Bruno é coagido por agentes de uma facção franco-direitista e é forçado a matar um agente da Frente de Libertação Nacional Argelina. O repórter se recusa, é perseguido, preso e torturado. A longa sequência da tortura em um apartamento é o destaque do filme, levantou polêmicas a ponto da obra ser censurada pelo governo francês. 

“Esse thriller político cujo verdadeiro tema são os poderes miméticos da violência, em que a política se resume a um grande negócio sujo, em que direita e esquerda são rivais miméticos que se reconciliam na tortura, este pequeno filme maldito feito apressadamente, como um bloco de notas, proibido e enxovalhado à esquerda e à direita, talvez tenha sido o maior gesto iconoclasta godardiano, um verdadeiro gesto vanguardista de ruptura simbólica, uma fissura aberta na ordem do simbólico de seu tempo, como prova, aliás, sua imediata interdição – censurado pelo próprio Maulraux, então ministro da Cultura. Nesse ponto seria preciso fazer justiça até mesmo aos censores, pois o filme não foi censurado porque Godard ousou tocar abertamente no tabu da Guerra de Argélia, nem mesmo pela forma irresponsável, quase leviana, com que tratou o tema. A censura se deveu, no fundo, ao fato de Godard ter conseguido chegar à verdade, a uma imagem da Argélia, a tortura. À forma crua e precisa, quase didática, com que filma a tortura.” – Tiago Mata Machado. 

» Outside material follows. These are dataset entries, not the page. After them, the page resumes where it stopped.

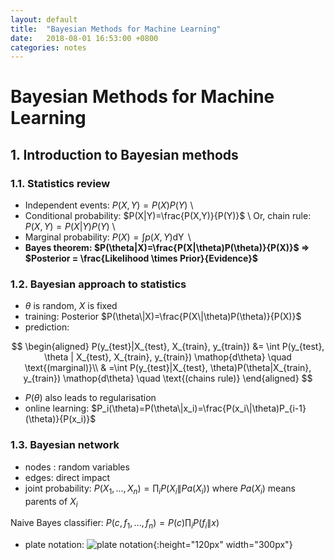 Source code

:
 ```yaml
---
layout: default
title:  "Bayesian Methods for Machine Learning"
date:   2018-08-01 16:53:00 +0800
categories: notes
---
```


# Bayesian Methods for Machine Learning
## 1. Introduction to Bayesian methods

### 1.1. Statistics review

- Independent events: $P(X,Y)=P(X)P(Y)$  \\
- Conditional probability: $P(X|Y)=\frac{P(X,Y)}{P(Y)}$  \\
	Or, chain rule: $P(X,Y)=P(X|Y)P(Y)$  \\
- Marginal probability: $P(X)=\int p(X,Y) \mathop{dY}$  \\
- **Bayes theorem: $P(\theta|X)=\frac{P(X|\theta)P(\theta)}{P(X)}$ => $Posterior = \frac{Likelihood \times Prior}{Evidence}$**

### 1.2. Bayesian approach to statistics
- $\theta$ is random, $X$ is fixed
-  training: Posterior $P(\theta\|X)=\frac{P(X\|\theta)P(\theta)}{P(X)}$ 
-  prediction: 

$$
\begin{aligned}
P(y_{test}|X_{test}, X_{train}, y_{train}) &= \int P(y_{test}, \theta | X_{test}, X_{train}, y_{train}) \mathop{d\theta} \quad \text{(marginal)}\\
& =\int P(y_{test}|X_{test}, \theta)P(\theta|X_{train}, y_{train}) \mathop{d\theta} \quad \text{(chains rule)}
\end{aligned}
$$

- $P(\theta)$ also leads to regularisation
- online learning: $P_i(\theta)=P(\theta\|x_i)=\frac{P(x_i\|\theta)P_{i-1}(\theta)}{P(x_i)}$

### 1.3. Bayesian network  
- nodes : random variables
- edges: direct impact
- joint probability: $P(X_1, ..., X_n) = \prod_i P(X_i\|Pa(X_i))$ where $Pa(X_i)$ means parents of $X_i$

Naive Bayes classifier: $P(c, f_1, ..., f_n) = P(c)\prod_i P(f_i\|x)$ 
- plate notation:
![plate notation](https://wiki.ubc.ca/images/thumb/e/ed/FpLDA1.jpg/550px-FpLDA1.jpg){:height="120px" width="300px"}


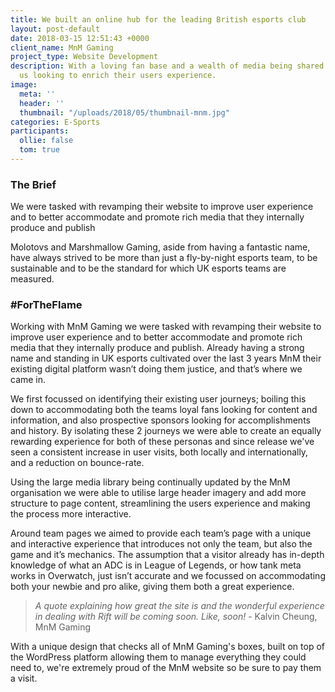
 ```yaml
---
title: We built an online hub for the leading British esports club
layout: post-default
date: 2018-03-15 12:51:43 +0000
client_name: MnM Gaming
project_type: Website Development
description: With a loving fan base and a wealth of media being shared MnM contacted
  us looking to enrich their users experience.
image:
  meta: ''
  header: ''
  thumbnail: "/uploads/2018/05/thumbnail-mnm.jpg"
categories: E-Sports
participants:
  ollie: false
  tom: true
---
```

### The Brief

We were tasked with revamping their website to improve user experience and to better accommodate and promote rich media that they internally produce and publish

Molotovs and Marshmallow Gaming, aside from having a fantastic name, have always strived to be more than just a fly-by-night esports team, to be sustainable and to be the standard for which UK esports teams are measured.

### #ForTheFlame

Working with MnM Gaming we were tasked with revamping their website to improve user experience and to better accommodate and promote rich media that they internally produce and publish. Already having a strong name and standing in UK esports cultivated over the last 3 years MnM their existing digital platform wasn’t doing them justice, and that’s where we came in.

We first focussed on identifying their existing user journeys; boiling this down to accommodating both the teams loyal fans looking for content and information, and also prospective sponsors looking for accomplishments and history. By isolating these 2 journeys we were able to create an equally rewarding experience for both of these personas and since release we've seen a consistent increase in user visits, both locally and internationally, and a reduction on bounce-rate.

Using the large media library being continually updated by the MnM organisation we were able to utilise large header imagery and add more structure to page content, streamlining the users experience and making the process more interactive.

Around team pages we aimed to provide each team’s page with a unique and interactive experience that introduces not only the team, but also the game and it’s mechanics. The assumption that a visitor already has in-depth knowledge of what an ADC is in League of Legends, or how tank meta works in Overwatch, just isn’t accurate and we focussed on accommodating both your newbie and pro alike, giving them both a great experience.

> _A quote explaining how great the site is and the wonderful experience in dealing with Rift will be coming soon. Like, soon!_ - Kalvin Cheung, MnM Gaming

With a unique design that checks all of MnM Gaming's boxes, built on top of the WordPress platform allowing them to manage everything they could need to, we're extremely proud of the MnM website so be sure to pay them a visit. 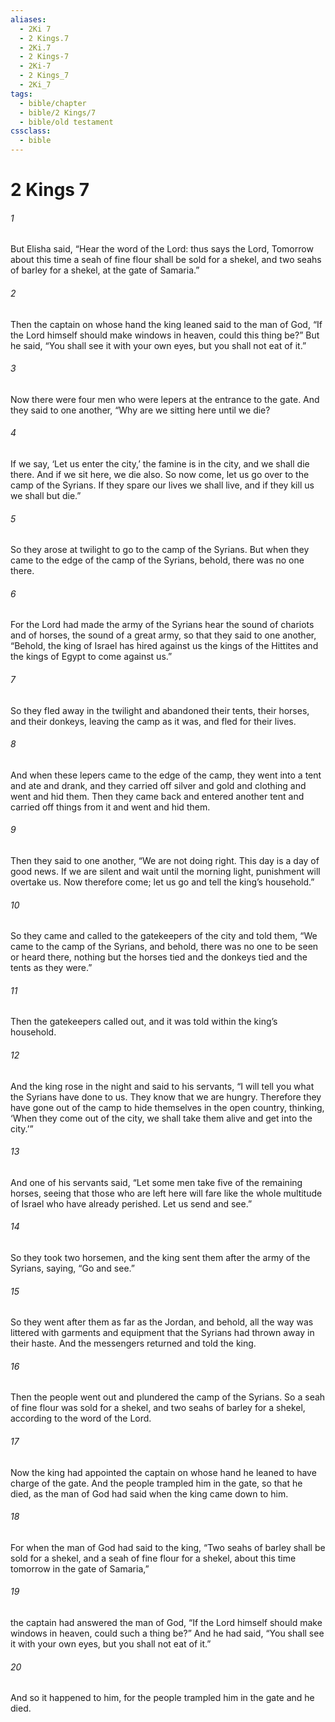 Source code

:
 ```yaml
---
aliases:
  - 2Ki 7
  - 2 Kings.7
  - 2Ki.7
  - 2 Kings-7
  - 2Ki-7
  - 2 Kings_7
  - 2Ki_7
tags:
  - bible/chapter
  - bible/2 Kings/7
  - bible/old testament
cssclass:
  - bible
---
```


# 2 Kings 7

###### 1
But Elisha said, “Hear the word of the Lord: thus says the Lord, Tomorrow about this time a seah of fine flour shall be sold for a shekel, and two seahs of barley for a shekel, at the gate of Samaria.”
###### 2
Then the captain on whose hand the king leaned said to the man of God, “If the Lord himself should make windows in heaven, could this thing be?” But he said, “You shall see it with your own eyes, but you shall not eat of it.”
###### 3
Now there were four men who were lepers at the entrance to the gate. And they said to one another, “Why are we sitting here until we die?
###### 4
If we say, ‘Let us enter the city,’ the famine is in the city, and we shall die there. And if we sit here, we die also. So now come, let us go over to the camp of the Syrians. If they spare our lives we shall live, and if they kill us we shall but die.”
###### 5
So they arose at twilight to go to the camp of the Syrians. But when they came to the edge of the camp of the Syrians, behold, there was no one there.
###### 6
For the Lord had made the army of the Syrians hear the sound of chariots and of horses, the sound of a great army, so that they said to one another, “Behold, the king of Israel has hired against us the kings of the Hittites and the kings of Egypt to come against us.”
###### 7
So they fled away in the twilight and abandoned their tents, their horses, and their donkeys, leaving the camp as it was, and fled for their lives.
###### 8
And when these lepers came to the edge of the camp, they went into a tent and ate and drank, and they carried off silver and gold and clothing and went and hid them. Then they came back and entered another tent and carried off things from it and went and hid them.
###### 9
Then they said to one another, “We are not doing right. This day is a day of good news. If we are silent and wait until the morning light, punishment will overtake us. Now therefore come; let us go and tell the king’s household.”
###### 10
So they came and called to the gatekeepers of the city and told them, “We came to the camp of the Syrians, and behold, there was no one to be seen or heard there, nothing but the horses tied and the donkeys tied and the tents as they were.”
###### 11
Then the gatekeepers called out, and it was told within the king’s household.
###### 12
And the king rose in the night and said to his servants, “I will tell you what the Syrians have done to us. They know that we are hungry. Therefore they have gone out of the camp to hide themselves in the open country, thinking, ‘When they come out of the city, we shall take them alive and get into the city.’”
###### 13
And one of his servants said, “Let some men take five of the remaining horses, seeing that those who are left here will fare like the whole multitude of Israel who have already perished. Let us send and see.”
###### 14
So they took two horsemen, and the king sent them after the army of the Syrians, saying, “Go and see.”
###### 15
So they went after them as far as the Jordan, and behold, all the way was littered with garments and equipment that the Syrians had thrown away in their haste. And the messengers returned and told the king.
###### 16
Then the people went out and plundered the camp of the Syrians. So a seah of fine flour was sold for a shekel, and two seahs of barley for a shekel, according to the word of the Lord.
###### 17
Now the king had appointed the captain on whose hand he leaned to have charge of the gate. And the people trampled him in the gate, so that he died, as the man of God had said when the king came down to him.
###### 18
For when the man of God had said to the king, “Two seahs of barley shall be sold for a shekel, and a seah of fine flour for a shekel, about this time tomorrow in the gate of Samaria,”
###### 19
the captain had answered the man of God, “If the Lord himself should make windows in heaven, could such a thing be?” And he had said, “You shall see it with your own eyes, but you shall not eat of it.”
###### 20
And so it happened to him, for the people trampled him in the gate and he died.


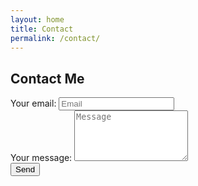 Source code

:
 ```yaml
---
layout: home
title: Contact
permalink: /contact/
---
```


<div class="container mx-auto pb-10">
    <h2 class="text-2xl font-semibold text-center">Contact Me</h2>
    <div class="w-full lg:w-2/3 xl:w-1/2 mx-auto">
        <form
            action="https://formspree.io/xwkrwdeq"
            method="POST" class="p-3">
                <div class="flex flex-col">
                    <div>
                        <label class="sr-only">
                            Your email:                            
                        </label>
                        <input type="text" class="outline-none focus:border-gray-500 w-full my-3 py-1 px-1 border" name="_replyto" placeholder="Email">
                    </div>
                    <div>
                        <label class="sr-only">
                            Your message:                           
                        </label>
                         <textarea class="outline-none focus:border-gray-500 w-full my-3 pt-1 px-1 border" rows="5" name="message" placeholder="Message"></textarea>
                    </div>  
                    <button type="submit" class="self-end bg-blue-700 px-3 py-2 rounded text-white hover:bg-blue-500">Send</button>
                </div>      
        </form>
    </div>
</div> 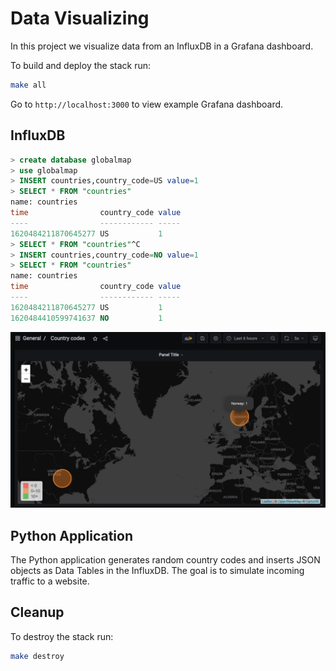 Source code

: # Data Visualizing

In this project we visualize data from an InfluxDB in a Grafana dashboard.

To build and deploy the stack run:

```bash
make all
```

Go to ```http://localhost:3000``` to view example Grafana dashboard.

## InfluxDB

```SQL
> create database globalmap
> use globalmap
> INSERT countries,country_code=US value=1
> SELECT * FROM "countries"
name: countries
time                country_code value
----                ------------ -----
1620484211870645277 US           1
> SELECT * FROM "countries"^C
> INSERT countries,country_code=NO value=1
> SELECT * FROM "countries"
name: countries
time                country_code value
----                ------------ -----
1620484211870645277 US           1
1620484410599741637 NO           1
```

![country_codes](images/country_codes.png)

## Python Application

The Python application generates random country codes and inserts JSON objects as Data Tables in the InfluxDB. The goal is to simulate incoming traffic to a website.

## Cleanup

To destroy the stack run:

```bash
make destroy
```
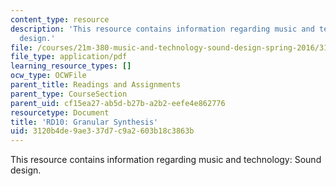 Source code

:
 ```yaml
---
content_type: resource
description: 'This resource contains information regarding music and technology: Sound
  design.'
file: /courses/21m-380-music-and-technology-sound-design-spring-2016/3120b4de9ae337d7c9a2603b18c3863b_MIT21M_380S16_assn_rd10.pdf
file_type: application/pdf
learning_resource_types: []
ocw_type: OCWFile
parent_title: Readings and Assignments
parent_type: CourseSection
parent_uid: cf15ea27-ab5d-b27b-a2b2-eefe4e862776
resourcetype: Document
title: 'RD10: Granular Synthesis'
uid: 3120b4de-9ae3-37d7-c9a2-603b18c3863b
---
```

This resource contains information regarding music and technology: Sound design.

A força de O pequeno soldado está, claro, neste retrato realista, cruel de uma das guerras insanas que perpassaram o século XX. No entanto, impossível não se render também ao olhar de Godard sobre o cinema, representado pela câmera fotográfica de Bruno. Em uma bela sequência, Bruno fotografa sua amada Veronica de forma aleatória no apartamento. Ele professa entre um intervalo das fotos: “Quando fotografamos um rosto, fotografamos a alma que está por trás. A fotografia é a verdade, e o cinema é a verdade 24 vezes por segundo.”

O pequeno soldado (Le petit soldat, França, 1960), de Jean-Luc Godard. Com Michel Subor (Bruno Forestier), Anna Karina (Veronica Dreyer).

Referência: Godard inteiro ou o mundo em pedaços. Eugênio Puppo e Mateus Araújo. Catálogo da mostra editado pelo Cine Humberto Mauro – Fundação Clóvis Salgado: Belo Horizonte, 2014

Salve-se quem puder (a vida) 

Com sugestões autobiográficas, Salve-se quem puder apresenta Paul Godard, diretor de cinema às voltas com a realização de um filme e o relacionamento com sua namorada, Denise, que resolve se mudar para o campo. Entre os dois, surge a prostituta Isabelle, que teve Paul como antigo cliente. A narrativa é dividida em três partes, cada uma centrada em um personagem: O imaginárioO medo e O comércio.

O tom anárquico, criticamente sem escrúpulos sobre a sociedade, está presente em imagens perturbadoras. Em uma sequência, Isabelle atende a um empresário em seu escritório que a faz participar de orgia comandada por ele como quem dirige seus trabalhadores na linha de montagem. O cinema também não escapa ao olhar mordaz de Godard, a reflexão se interpõe durante a narrativa, abordando a indústria e os próprios caminhos do cineasta. 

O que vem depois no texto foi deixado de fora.